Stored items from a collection
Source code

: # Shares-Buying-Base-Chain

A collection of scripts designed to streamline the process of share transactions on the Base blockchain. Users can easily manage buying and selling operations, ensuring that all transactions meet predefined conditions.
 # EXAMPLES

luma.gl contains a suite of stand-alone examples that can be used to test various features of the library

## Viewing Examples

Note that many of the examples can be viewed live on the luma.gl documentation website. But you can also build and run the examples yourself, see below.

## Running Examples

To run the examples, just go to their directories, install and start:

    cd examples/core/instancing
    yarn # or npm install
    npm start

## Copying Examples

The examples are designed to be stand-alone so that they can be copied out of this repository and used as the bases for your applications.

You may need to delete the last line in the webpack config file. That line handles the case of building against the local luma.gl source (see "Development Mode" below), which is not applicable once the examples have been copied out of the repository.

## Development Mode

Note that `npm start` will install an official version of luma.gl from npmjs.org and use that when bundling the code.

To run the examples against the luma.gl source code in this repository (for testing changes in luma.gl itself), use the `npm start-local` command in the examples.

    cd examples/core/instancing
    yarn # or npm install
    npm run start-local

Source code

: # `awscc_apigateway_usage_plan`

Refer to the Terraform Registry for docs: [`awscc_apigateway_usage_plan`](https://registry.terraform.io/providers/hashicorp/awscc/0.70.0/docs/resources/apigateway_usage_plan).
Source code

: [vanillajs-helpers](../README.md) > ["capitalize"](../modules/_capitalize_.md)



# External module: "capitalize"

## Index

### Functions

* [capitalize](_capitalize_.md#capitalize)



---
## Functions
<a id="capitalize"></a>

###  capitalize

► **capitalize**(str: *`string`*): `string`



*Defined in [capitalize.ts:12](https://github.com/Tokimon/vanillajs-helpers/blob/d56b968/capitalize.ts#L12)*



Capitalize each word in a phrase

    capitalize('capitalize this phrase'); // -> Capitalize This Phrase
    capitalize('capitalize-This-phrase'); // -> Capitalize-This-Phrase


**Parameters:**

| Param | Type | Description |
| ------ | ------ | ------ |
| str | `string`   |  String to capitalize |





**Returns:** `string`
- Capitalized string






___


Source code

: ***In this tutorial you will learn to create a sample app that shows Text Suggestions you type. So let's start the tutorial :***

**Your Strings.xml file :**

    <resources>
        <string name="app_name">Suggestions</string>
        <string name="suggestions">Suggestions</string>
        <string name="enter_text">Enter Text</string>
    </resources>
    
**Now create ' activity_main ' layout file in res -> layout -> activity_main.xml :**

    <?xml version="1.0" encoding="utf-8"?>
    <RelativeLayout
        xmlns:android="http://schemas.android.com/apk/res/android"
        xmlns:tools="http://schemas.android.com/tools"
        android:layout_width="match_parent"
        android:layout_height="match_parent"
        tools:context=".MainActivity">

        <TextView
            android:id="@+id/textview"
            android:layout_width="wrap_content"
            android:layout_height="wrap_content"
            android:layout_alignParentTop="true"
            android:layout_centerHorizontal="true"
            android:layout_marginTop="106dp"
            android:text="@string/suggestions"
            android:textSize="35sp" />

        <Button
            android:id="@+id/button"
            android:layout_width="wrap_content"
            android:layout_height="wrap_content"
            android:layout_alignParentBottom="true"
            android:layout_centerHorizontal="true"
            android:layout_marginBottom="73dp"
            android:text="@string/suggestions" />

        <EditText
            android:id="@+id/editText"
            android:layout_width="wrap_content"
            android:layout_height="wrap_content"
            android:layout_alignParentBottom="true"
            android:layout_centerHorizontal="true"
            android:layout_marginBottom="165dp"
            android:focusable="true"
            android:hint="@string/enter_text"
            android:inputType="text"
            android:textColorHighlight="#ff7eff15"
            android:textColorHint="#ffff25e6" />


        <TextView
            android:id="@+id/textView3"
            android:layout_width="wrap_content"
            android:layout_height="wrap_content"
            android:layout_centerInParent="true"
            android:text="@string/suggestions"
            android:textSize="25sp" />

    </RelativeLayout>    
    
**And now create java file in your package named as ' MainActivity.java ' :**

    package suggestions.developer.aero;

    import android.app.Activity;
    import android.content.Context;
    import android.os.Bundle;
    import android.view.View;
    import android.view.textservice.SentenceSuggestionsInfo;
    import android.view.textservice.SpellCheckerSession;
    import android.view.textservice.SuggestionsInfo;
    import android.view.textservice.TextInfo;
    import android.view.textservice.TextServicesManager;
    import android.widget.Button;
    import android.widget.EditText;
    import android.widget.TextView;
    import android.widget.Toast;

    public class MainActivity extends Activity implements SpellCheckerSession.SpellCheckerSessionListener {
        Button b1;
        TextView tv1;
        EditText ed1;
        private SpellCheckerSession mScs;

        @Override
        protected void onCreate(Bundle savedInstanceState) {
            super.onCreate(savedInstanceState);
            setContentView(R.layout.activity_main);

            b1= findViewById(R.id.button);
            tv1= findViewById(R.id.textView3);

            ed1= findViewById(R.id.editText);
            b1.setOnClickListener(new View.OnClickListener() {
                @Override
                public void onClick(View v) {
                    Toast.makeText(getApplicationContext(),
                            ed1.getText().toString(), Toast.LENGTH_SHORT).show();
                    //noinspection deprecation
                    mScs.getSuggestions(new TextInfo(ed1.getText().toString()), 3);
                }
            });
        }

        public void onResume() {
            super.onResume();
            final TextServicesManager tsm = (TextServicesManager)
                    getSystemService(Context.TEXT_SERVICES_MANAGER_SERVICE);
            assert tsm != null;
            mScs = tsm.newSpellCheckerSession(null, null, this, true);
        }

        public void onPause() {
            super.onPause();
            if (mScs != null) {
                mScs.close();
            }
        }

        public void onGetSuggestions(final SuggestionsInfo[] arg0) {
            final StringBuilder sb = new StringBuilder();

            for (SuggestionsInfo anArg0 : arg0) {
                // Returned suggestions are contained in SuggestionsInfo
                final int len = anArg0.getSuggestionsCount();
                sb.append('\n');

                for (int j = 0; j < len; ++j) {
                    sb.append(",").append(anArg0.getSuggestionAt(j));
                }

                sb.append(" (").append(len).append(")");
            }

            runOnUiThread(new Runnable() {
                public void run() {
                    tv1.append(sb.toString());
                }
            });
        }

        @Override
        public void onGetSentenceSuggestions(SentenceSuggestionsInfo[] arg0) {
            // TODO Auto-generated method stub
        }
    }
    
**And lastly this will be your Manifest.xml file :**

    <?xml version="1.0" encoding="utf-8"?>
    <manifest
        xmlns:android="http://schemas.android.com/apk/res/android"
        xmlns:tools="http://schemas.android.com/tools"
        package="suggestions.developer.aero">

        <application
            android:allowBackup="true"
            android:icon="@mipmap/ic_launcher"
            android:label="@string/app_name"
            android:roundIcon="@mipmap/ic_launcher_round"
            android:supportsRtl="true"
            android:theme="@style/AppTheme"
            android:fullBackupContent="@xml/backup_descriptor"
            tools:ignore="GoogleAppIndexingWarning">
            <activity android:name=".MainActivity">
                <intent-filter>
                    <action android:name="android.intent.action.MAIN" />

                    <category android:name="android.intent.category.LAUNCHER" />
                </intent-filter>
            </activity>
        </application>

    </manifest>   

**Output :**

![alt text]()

* Problem statement:
Take the lines above and print them exactly.

* Exercise result:
Source code

: # Shares-Buying-Base-Chain

A collection of scripts designed to streamline the process of share transactions on the Base blockchain. Users can easily manage buying and selling operations, ensuring that all transactions meet predefined conditions.
 # EXAMPLES

luma.gl contains a suite of stand-alone examples that can be used to test various features of the library

## Viewing Examples

Note that many of the examples can be viewed live on the luma.gl documentation website. But you can also build and run the examples yourself, see below.

## Running Examples

To run the examples, just go to their directories, install and start:

    cd examples/core/instancing
    yarn # or npm install
    npm start

## Copying Examples

The examples are designed to be stand-alone so that they can be copied out of this repository and used as the bases for your applications.

You may need to delete the last line in the webpack config file. That line handles the case of building against the local luma.gl source (see "Development Mode" below), which is not applicable once the examples have been copied out of the repository.

## Development Mode

Note that `npm start` will install an official version of luma.gl from npmjs.org and use that when bundling the code.

To run the examples against the luma.gl source code in this repository (for testing changes in luma.gl itself), use the `npm start-local` command in the examples.

    cd examples/core/instancing
    yarn # or npm install
    npm run start-local

Source code

: # `awscc_apigateway_usage_plan`

Refer to the Terraform Registry for docs: [`awscc_apigateway_usage_plan`](https://registry.terraform.io/providers/hashicorp/awscc/0.70.0/docs/resources/apigateway_usage_plan).
Source code

: [vanillajs-helpers](../README.md) > ["capitalize"](../modules/_capitalize_.md)



# External module: "capitalize"

## Index

### Functions

* [capitalize](_capitalize_.md#capitalize)



---
## Functions
<a id="capitalize"></a>

###  capitalize

► **capitalize**(str: *`string`*): `string`



*Defined in [capitalize.ts:12](https://github.com/Tokimon/vanillajs-helpers/blob/d56b968/capitalize.ts#L12)*



Capitalize each word in a phrase

    capitalize('capitalize this phrase'); // -> Capitalize This Phrase
    capitalize('capitalize-This-phrase'); // -> Capitalize-This-Phrase


**Parameters:**

| Param | Type | Description |
| ------ | ------ | ------ |
| str | `string`   |  String to capitalize |





**Returns:** `string`
- Capitalized string






___


Source code

: ***In this tutorial you will learn to create a sample app that shows Text Suggestions you type. So let's start the tutorial :***

**Your Strings.xml file :**

    <resources>
        <string name="app_name">Suggestions</string>
        <string name="suggestions">Suggestions</string>
        <string name="enter_text">Enter Text</string>
    </resources>
    
**Now create ' activity_main ' layout file in res -> layout -> activity_main.xml :**

    <?xml version="1.0" encoding="utf-8"?>
    <RelativeLayout
        xmlns:android="http://schemas.android.com/apk/res/android"
        xmlns:tools="http://schemas.android.com/tools"
        android:layout_width="match_parent"
        android:layout_height="match_parent"
        tools:context=".MainActivity">

        <TextView
            android:id="@+id/textview"
            android:layout_width="wrap_content"
            android:layout_height="wrap_content"
            android:layout_alignParentTop="true"
            android:layout_centerHorizontal="true"
            android:layout_marginTop="106dp"
            android:text="@string/suggestions"
            android:textSize="35sp" />

        <Button
            android:id="@+id/button"
            android:layout_width="wrap_content"
            android:layout_height="wrap_content"
            android:layout_alignParentBottom="true"
            android:layout_centerHorizontal="true"
            android:layout_marginBottom="73dp"
            android:text="@string/suggestions" />

        <EditText
            android:id="@+id/editText"
            android:layout_width="wrap_content"
            android:layout_height="wrap_content"
            android:layout_alignParentBottom="true"
            android:layout_centerHorizontal="true"
            android:layout_marginBottom="165dp"
            android:focusable="true"
            android:hint="@string/enter_text"
            android:inputType="text"
            android:textColorHighlight="#ff7eff15"
            android:textColorHint="#ffff25e6" />


        <TextView
            android:id="@+id/textView3"
            android:layout_width="wrap_content"
            android:layout_height="wrap_content"
            android:layout_centerInParent="true"
            android:text="@string/suggestions"
            android:textSize="25sp" />

    </RelativeLayout>    
    
**And now create java file in your package named as ' MainActivity.java ' :**

    package suggestions.developer.aero;

    import android.app.Activity;
    import android.content.Context;
    import android.os.Bundle;
    import android.view.View;
    import android.view.textservice.SentenceSuggestionsInfo;
    import android.view.textservice.SpellCheckerSession;
    import android.view.textservice.SuggestionsInfo;
    import android.view.textservice.TextInfo;
    import android.view.textservice.TextServicesManager;
    import android.widget.Button;
    import android.widget.EditText;
    import android.widget.TextView;
    import android.widget.Toast;

    public class MainActivity extends Activity implements SpellCheckerSession.SpellCheckerSessionListener {
        Button b1;
        TextView tv1;
        EditText ed1;
        private SpellCheckerSession mScs;

        @Override
        protected void onCreate(Bundle savedInstanceState) {
            super.onCreate(savedInstanceState);
            setContentView(R.layout.activity_main);

            b1= findViewById(R.id.button);
            tv1= findViewById(R.id.textView3);

            ed1= findViewById(R.id.editText);
            b1.setOnClickListener(new View.OnClickListener() {
                @Override
                public void onClick(View v) {
                    Toast.makeText(getApplicationContext(),
                            ed1.getText().toString(), Toast.LENGTH_SHORT).show();
                    //noinspection deprecation
                    mScs.getSuggestions(new TextInfo(ed1.getText().toString()), 3);
                }
            });
        }

        public void onResume() {
            super.onResume();
            final TextServicesManager tsm = (TextServicesManager)
                    getSystemService(Context.TEXT_SERVICES_MANAGER_SERVICE);
            assert tsm != null;
            mScs = tsm.newSpellCheckerSession(null, null, this, true);
        }

        public void onPause() {
            super.onPause();
            if (mScs != null) {
                mScs.close();
            }
        }

        public void onGetSuggestions(final SuggestionsInfo[] arg0) {
            final StringBuilder sb = new StringBuilder();

            for (SuggestionsInfo anArg0 : arg0) {
                // Returned suggestions are contained in SuggestionsInfo
                final int len = anArg0.getSuggestionsCount();
                sb.append('\n');

                for (int j = 0; j < len; ++j) {
                    sb.append(",").append(anArg0.getSuggestionAt(j));
                }

                sb.append(" (").append(len).append(")");
            }

            runOnUiThread(new Runnable() {
                public void run() {
                    tv1.append(sb.toString());
                }
            });
        }

        @Override
        public void onGetSentenceSuggestions(SentenceSuggestionsInfo[] arg0) {
            // TODO Auto-generated method stub
        }
    }
    
**And lastly this will be your Manifest.xml file :**

    <?xml version="1.0" encoding="utf-8"?>
    <manifest
        xmlns:android="http://schemas.android.com/apk/res/android"
        xmlns:tools="http://schemas.android.com/tools"
        package="suggestions.developer.aero">

        <application
            android:allowBackup="true"
            android:icon="@mipmap/ic_launcher"
            android:label="@string/app_name"
            android:roundIcon="@mipmap/ic_launcher_round"
            android:supportsRtl="true"
            android:theme="@style/AppTheme"
            android:fullBackupContent="@xml/backup_descriptor"
            tools:ignore="GoogleAppIndexingWarning">
            <activity android:name=".MainActivity">
                <intent-filter>
                    <action android:name="android.intent.action.MAIN" />

                    <category android:name="android.intent.category.LAUNCHER" />
                </intent-filter>
            </activity>
        </application>

    </manifest>   

**Output :**

![alt text]()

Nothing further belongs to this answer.